[What is being asked]:
Copy out each line of the data below in which "gonna" appears.

___ Dataset extract

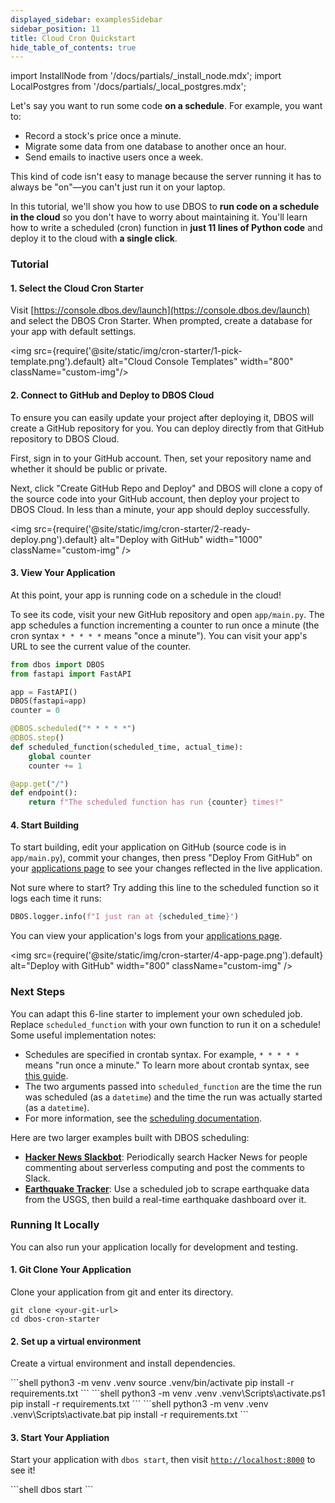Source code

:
 ```yaml
---
displayed_sidebar: examplesSidebar
sidebar_position: 11
title: Cloud Cron Quickstart
hide_table_of_contents: true
---
```

import InstallNode from '/docs/partials/_install_node.mdx';
import LocalPostgres from '/docs/partials/_local_postgres.mdx';

Let's say you want to run some code **on a schedule**.  For example, you want to:

- Record a stock's price once a minute.
- Migrate some data from one database to another once an hour.
- Send emails to inactive users once a week.

This kind of code isn't easy to manage because the server running it has to always be "on"&mdash;you can't just run it on your laptop.

In this tutorial, we'll show you how to use DBOS to **run code on a schedule in the cloud** so you don't have to worry about maintaining it.
You'll learn how to write a scheduled (cron) function in **just 11 lines of Python code** and deploy it to the cloud with **a single click**.

### Tutorial

#### 1. Select the Cloud Cron Starter
Visit [https://console.dbos.dev/launch](https://console.dbos.dev/launch) and select the DBOS Cron Starter.
When prompted, create a database for your app with default settings.

<img src={require('@site/static/img/cron-starter/1-pick-template.png').default} alt="Cloud Console Templates" width="800" className="custom-img"/>

#### 2. Connect to GitHub and Deploy to DBOS Cloud

To ensure you can easily update your project after deploying it, DBOS will create a GitHub repository for you.
You can deploy directly from that GitHub repository to DBOS Cloud.

First, sign in to your GitHub account.
Then, set your repository name and whether it should be public or private.

Next, click "Create GitHub Repo and Deploy" and DBOS will clone a copy of the source code into your GitHub account, then deploy your project to DBOS Cloud.
In less than a minute, your app should deploy successfully.

<img src={require('@site/static/img/cron-starter/2-ready-deploy.png').default} alt="Deploy with GitHub" width="1000" className="custom-img" />

#### 3. View Your Application

At this point, your app is running code on a schedule in the cloud!

To see its code, visit your new GitHub repository and open `app/main.py`.
The app schedules a function incrementing a counter to run once a minute (the cron syntax `* * * * *` means "once a minute").
You can visit your app's URL to see the current value of the counter.

```python
from dbos import DBOS
from fastapi import FastAPI

app = FastAPI()
DBOS(fastapi=app)
counter = 0

@DBOS.scheduled("* * * * *")
@DBOS.step()
def scheduled_function(scheduled_time, actual_time):
    global counter
    counter += 1

@app.get("/")
def endpoint():
    return f"The scheduled function has run {counter} times!"
```


#### 4. Start Building

To start building, edit your application on GitHub (source code is in `app/main.py`), commit your changes, then press "Deploy From GitHub" on your [applications page](https://console.dbos.dev/applications) to see your changes reflected in the live application.

Not sure where to start?
Try adding this line to the scheduled function so it logs each time it runs:

```python
DBOS.logger.info(f"I just ran at {scheduled_time}")
```

You can view your application's logs from your [applications page](https://console.dbos.dev/applications).

<img src={require('@site/static/img/cron-starter/4-app-page.png').default} alt="Deploy with GitHub" width="800" className="custom-img" />


### Next Steps

You can adapt this 6-line starter to implement your own scheduled job.
Replace `scheduled_function` with your own function to run it on a schedule!
Some useful implementation notes:

- Schedules are specified in crontab syntax.
For example, `* * * * *` means "run once a minute."
To learn more about crontab syntax, see [this guide](https://docs.gitlab.com/ee/topics/cron/).
- The two arguments passed into `scheduled_function` are the time the run was scheduled (as a `datetime`) and the time the run was actually started (as a `datetime`).
- For more information, see the [scheduling documentation](../tutorials/scheduled-workflows.md).

Here are two larger examples built with DBOS scheduling:

- [**Hacker News Slackbot**](../examples/hacker-news-bot.md): Periodically search Hacker News for people commenting about serverless computing and post the comments to Slack.
- [**Earthquake Tracker**](../examples/earthquake-tracker.md): Use a scheduled job to scrape earthquake data from the USGS, then build a real-time earthquake dashboard over it.

### Running It Locally

You can also run your application locally for development and testing.

#### 1. Git Clone Your Application
<section className="row list">
<article className="col col--6">
Clone your application from git and enter its directory.
</article>

<article className="col col--6">

```shell
git clone <your-git-url>
cd dbos-cron-starter
```

</article>
</section>

#### 2. Set up a virtual environment
<section className="row list">
<article className="col col--6">

Create a virtual environment and install dependencies.

</article>

<article className="col col--6">

<Tabs groupId="operating-systems" className="small-tabs">
<TabItem value="maclinux" label="macOS or Linux">
```shell
python3 -m venv .venv
source .venv/bin/activate
pip install -r requirements.txt
```
</TabItem>
<TabItem value="win-ps" label="Windows (PowerShell)">
```shell
python3 -m venv .venv
.venv\Scripts\activate.ps1
pip install -r requirements.txt
```
</TabItem>
<TabItem value="win-cmd" label="Windows (cmd)">
```shell
python3 -m venv .venv
.venv\Scripts\activate.bat
pip install -r requirements.txt
```
</TabItem>
</Tabs>

</article>
</section>

#### 3. Start Your Appliation
<section className="row list">
<article className="col col--6">

Start your application with `dbos start`, then visit [`http://localhost:8000`](http://localhost:8000) to see it!

</article>

<article className="col col--6">
```shell
dbos start
```
</article>

</section>

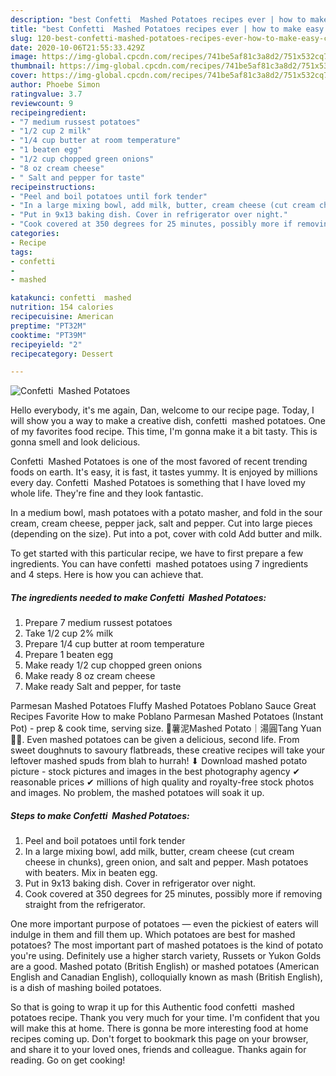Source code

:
 ```yaml
---
description: "best Confetti  Mashed Potatoes recipes ever | how to make easy Confetti  Mashed Potatoes"
title: "best Confetti  Mashed Potatoes recipes ever | how to make easy Confetti  Mashed Potatoes"
slug: 120-best-confetti-mashed-potatoes-recipes-ever-how-to-make-easy-confetti-mashed-potatoes
date: 2020-10-06T21:55:33.429Z
image: https://img-global.cpcdn.com/recipes/741be5af81c3a8d2/751x532cq70/confetti-mashed-potatoes-recipe-main-photo.jpg
thumbnail: https://img-global.cpcdn.com/recipes/741be5af81c3a8d2/751x532cq70/confetti-mashed-potatoes-recipe-main-photo.jpg
cover: https://img-global.cpcdn.com/recipes/741be5af81c3a8d2/751x532cq70/confetti-mashed-potatoes-recipe-main-photo.jpg
author: Phoebe Simon
ratingvalue: 3.7
reviewcount: 9
recipeingredient:
- "7 medium russest potatoes"
- "1/2 cup 2 milk"
- "1/4 cup butter at room temperature"
- "1 beaten egg"
- "1/2 cup chopped green onions"
- "8 oz cream cheese"
- " Salt and pepper for taste"
recipeinstructions:
- "Peel and boil potatoes until fork tender"
- "In a large mixing bowl, add milk, butter, cream cheese (cut cream cheese in chunks), green onion, and salt and pepper. Mash potatoes with beaters. Mix in beaten egg."
- "Put in 9x13 baking dish. Cover in refrigerator over night."
- "Cook covered at 350 degrees for 25 minutes, possibly more if removing straight from the refrigerator."
categories:
- Recipe
tags:
- confetti
- 
- mashed

katakunci: confetti  mashed 
nutrition: 154 calories
recipecuisine: American
preptime: "PT32M"
cooktime: "PT39M"
recipeyield: "2"
recipecategory: Dessert

---
```



![Confetti  Mashed Potatoes](https://img-global.cpcdn.com/recipes/741be5af81c3a8d2/751x532cq70/confetti-mashed-potatoes-recipe-main-photo.jpg)

Hello everybody, it's me again, Dan, welcome to our recipe page. Today, I will show you a way to make a creative dish, confetti  mashed potatoes. One of my favorites food recipe. This time, I'm gonna make it a bit tasty. This is gonna smell and look delicious.

Confetti  Mashed Potatoes is one of the most favored of recent trending foods on earth. It's easy, it is fast, it tastes yummy. It is enjoyed by millions every day. Confetti  Mashed Potatoes is something that I have loved my whole life. They're fine and they look fantastic.

In a medium bowl, mash potatoes with a potato masher, and fold in the sour cream, cream cheese, pepper jack, salt and pepper. Cut into large pieces (depending on the size). Put into a pot, cover with cold Add butter and milk.


To get started with this particular recipe, we have to first prepare a few ingredients. You can have confetti  mashed potatoes using 7 ingredients and 4 steps. Here is how you can achieve that.

<!--inarticleads1-->

##### The ingredients needed to make Confetti  Mashed Potatoes:

1. Prepare 7 medium russest potatoes
1. Take 1/2 cup 2% milk
1. Prepare 1/4 cup butter at room temperature
1. Prepare 1 beaten egg
1. Make ready 1/2 cup chopped green onions
1. Make ready 8 oz cream cheese
1. Make ready  Salt and pepper, for taste


Parmesan Mashed Potatoes Fluffy Mashed Potatoes Poblano Sauce Great Recipes Favorite How to make Poblano Parmesan Mashed Potatoes (Instant Pot) - prep &amp; cook time, serving size. 💛薯泥Mashed Potato｜湯圓Tang Yuan🐹💕. Even mashed potatoes can be given a delicious, second life. From sweet doughnuts to savoury flatbreads, these creative recipes will take your leftover mashed spuds from blah to hurrah! ⬇ Download mashed potato picture - stock pictures and images in the best photography agency ✔ reasonable prices ✔ millions of high quality and royalty-free stock photos and images. No problem, the mashed potatoes will soak it up. 

<!--inarticleads2-->

##### Steps to make Confetti  Mashed Potatoes:

1. Peel and boil potatoes until fork tender
1. In a large mixing bowl, add milk, butter, cream cheese (cut cream cheese in chunks), green onion, and salt and pepper. Mash potatoes with beaters. Mix in beaten egg.
1. Put in 9x13 baking dish. Cover in refrigerator over night.
1. Cook covered at 350 degrees for 25 minutes, possibly more if removing straight from the refrigerator.


One more important purpose of potatoes — even the pickiest of eaters will indulge in them and fill them up. Which potatoes are best for mashed potatoes? The most important part of mashed potatoes is the kind of potato you&#39;re using. Definitely use a higher starch variety, Russets or Yukon Golds are a good. Mashed potato (British English) or mashed potatoes (American English and Canadian English), colloquially known as mash (British English), is a dish of mashing boiled potatoes. 

So that is going to wrap it up for this Authentic food confetti  mashed potatoes recipe. Thank you very much for your time. I'm confident that you will make this at home. There is gonna be more interesting food at home recipes coming up. Don't forget to bookmark this page on your browser, and share it to your loved ones, friends and colleague. Thanks again for reading. Go on get cooking!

______

[Written response]:
Hello everybody, it's me again, Dan, welcome to our recipe page. Today, I will show you a way to make a creative dish, confetti  mashed potatoes. One of my favorites food recipe. This time, I'm gonna make it a bit tasty. This is gonna smell and look delicious.
So that is going to wrap it up for this Authentic food confetti  mashed potatoes recipe. Thank you very much for your time. I'm confident that you will make this at home. There is gonna be more interesting food at home recipes coming up. Don't forget to bookmark this page on your browser, and share it to your loved ones, friends and colleague. Thanks again for reading. Go on get cooking!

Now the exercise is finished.